Task to complete
Search the data for the word "additional" and copy out every line that has it.
-------- Data supplied --------
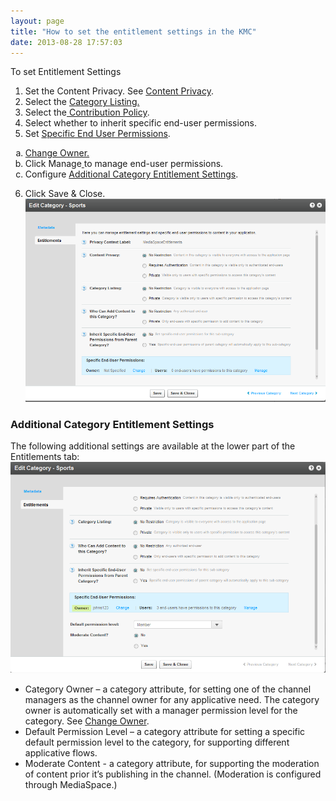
 ```yaml
---
layout: page
title: "How to set the entitlement settings in the KMC"
date: 2013-08-28 17:57:03
---
```


<p class="Procedure mce-procedure">
  To set Entitlement Settings
</p>

1.  Set the Content Privacy. See <a href="{{site.url}}/documentation/Knowledge/how-determine-content-privacy-kmc-0.html" target="_blank">Content Privacy</a>.
2.  Select the <a href="{{site.url}}/documentation/Knowledge/what-are-categorys-listing-options-kmc-and-kms.html" target="_blank">Category Listing.</a>
3.  Select the<a href="{{site.url}}/documentation/Knowledge/how-define-contribution-policy-kmc-and-kms.html" target="_blank"> Contribution Policy</a>.
4.  Select whether to inherit specific end-user permissions.
5.  Set <a href="{{site.url}}/documentation/Knowledge/specific-end-user-permissions.html" target="_blank">Specific End User Permissions</a>.
<ol style="list-style-type: lower-alpha;">
  <li>
    <a href="{{site.url}}/documentation/Knowledge/how-change-category-owner-kmc-or-kms.html" target="_blank">Change Owner.</a>
  </li>
  <li>
    Click Manage<a href="file:///C:/Users/Debbie/Documents/KMC/Hercules/Kaltura_Management_Console_(KMC)_User_Manual_Hercules_updated.docx#_Managing_Categories_Specific"> </a>to manage end-user permissions.
  </li>
  <li>
    Configure <a href="#additional">Additional Category Entitlement Settings</a>.
  </li>
</ol>

6.  Click Save & Close. <img src="../../assets/1139.img">

<h3 class="mce-heading-3">
  <a name="additional"></a>Additional Category Entitlement Settings
</h3>

The following additional settings are available at the lower part of the Entitlements tab:  
<img src="../../assets/1140.img">

*   Category Owner – a category attribute, for setting one of the channel managers as the channel owner for any applicative need. The category owner is automatically set with a manager permission level for the category. See <a href="{{site.url}}/documentation/Knowledge/how-change-category-owner-kmc-or-kms.html" target="_blank">Change Owner</a>.[  
    ][1]
*   Default Permission Level – a category attribute for setting a specific default permission level to the category, for supporting different applicative flows.
*   Moderate Content - a category attribute, for supporting the moderation of content prior it’s publishing in the channel. (Moderation is configured through MediaSpace.)

 [1]: file:///C:/Users/Debbie/Documents/KMC/Hercules/Kaltura_Management_Console_(KMC)_User_Manual_Hercules_updated.docx#_Change_Category_Owner_1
--------
Response to the task
    Configure <a href="#additional">Additional Category Entitlement Settings</a>.
  <a name="additional"></a>Additional Category Entitlement Settings
The following additional settings are available at the lower part of the Entitlements tab:  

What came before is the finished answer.